La COP 9 à Milan en décembre 2003 s’est principalement attachée à adapter le «Fond pour l’Environnement Mondial - FED», créé depuis 1991 par la banque mondiale, et deux agences techniques des Nations Unies : le PNUE pour l’environnement et le PNUD pour le développement, pour aider les pays en voie de développement à mieux s’adapter au changement climatique. Le fond sera également utilisé pour le renforcement des capacités de transfert technologique du Nord vers le SUD.

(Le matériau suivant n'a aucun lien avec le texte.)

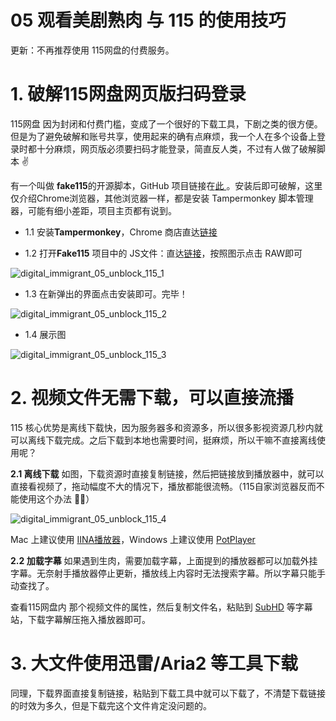 # 05 观看美剧熟肉 与 115 的使用技巧

更新：不再推荐使用 115网盘的付费服务。

<!-- more -->

# 1. 破解115网盘网页版扫码登录
115网盘 因为封闭和付费门槛，变成了一个很好的下载工具，下剧之类的很方便。但是为了避免破解和账号共享，使用起来的确有点麻烦，我一个人在多个设备上登录时都十分麻烦，网页版必须要扫码才能登录，简直反人类，不过有人做了破解脚本 ✌️

有一个叫做 **fake115**的开源脚本，GitHub 项目链接在[此 ](https://github.com/kkHAIKE/fake115)。安装后即可破解，这里仅介绍Chrome浏览器，其他浏览器一样，都是安装 Tampermonkey 脚本管理器，可能有细小差距，项目主页都有说到。

<!-- more -->

- 1.1 安装**Tampermonkey**，Chrome 商店直达[链接](https://chrome.google.com/webstore/detail/tampermonkey/dhdgffkkebhmkfjojejmpbldmpobfkfo?hl=en)


- 1.2 打开**Fake115** 项目中的 JS文件：直达[链接](https://github.com/kkHAIKE/fake115/blob/master/fake115.user.js)，按照图示点击 RAW即可

![digital\_immigrant\_05\_unblock\_115\_1](https://cdn.shuziyimin.org/blog-05-04-1564981367.jpg)



- 1.3 在新弹出的界面点击安装即可。完毕！

![digital\_immigrant\_05\_unblock\_115\_2](https://cdn.shuziyimin.org/blog-05-02-1564981365.jpg)



- 1.4 展示图

![digital\_immigrant\_05\_unblock\_115\_3](https://cdn.shuziyimin.org/blog-05-03-1564981366.jpg)




# 2. 视频文件无需下载，可以直接流播

115 核心优势是离线下载快，因为服务器多和资源多，所以很多影视资源几秒内就可以离线下载完成。之后下载到本地也需要时间，挺麻烦，所以干嘛不直接离线使用呢？

**2.1 离线下载**
如图，下载资源时直接复制链接，然后把链接放到播放器中，就可以直接看视频了，拖动幅度不大的情况下，播放都能很流畅。（115自家浏览器反而不能使用这个办法 🤦‍♂️）


![digital\_immigrant\_05\_unblock\_115\_4](https://cdn.shuziyimin.org/blog-05-04-1564981367.jpg)



Mac 上建议使用 [IINA播放器](https://lhc70000.github.io/iina/)，Windows 上建议使用 [PotPlayer](https://potplayer.daum.net/)

**2.2 加载字幕**
如果遇到生肉，需要加载字幕，上面提到的播放器都可以加载外挂字幕。无奈射手播放器停止更新，播放线上内容时无法搜索字幕。所以字幕只能手动查找了。

查看115网盘内 那个视频文件的属性，然后复制文件名，粘贴到 [SubHD](http://subhd.com/) 等字幕站，下载字幕解压拖入播放器即可。

# 3. 大文件使用迅雷/Aria2 等工具下载
同理，下载界面直接复制链接，粘贴到下载工具中就可以下载了，不清楚下载链接的时效为多久，但是下载完这个文件肯定没问题的。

La COP 10 à Buenos Aires en décembre 2004 s’est penchée sur les dimensions éthiques du changement climatique et a analysé les progrès accomplis depuis la première Conférence des Parties près de 10 ans plus tôt à Berlin. La COP 10 s’est aussi intéressée à la double question de l’atténuation et de l’adaptation aux changements climatiques. Un plan d’action, «Buenos Aires Action Plan», pour aider les pays en voie de développement à faire face à ces problèmes d’atténuation et d’adaptation, a été mis en place. Les délégués ont également commencé à discuter des mécanismes de répartition des réductions d’émission de gaz à effet de serre du post-Kyoto, lorsque, après 2012, les engagements du protocole de Kyoto seront devenus caduques.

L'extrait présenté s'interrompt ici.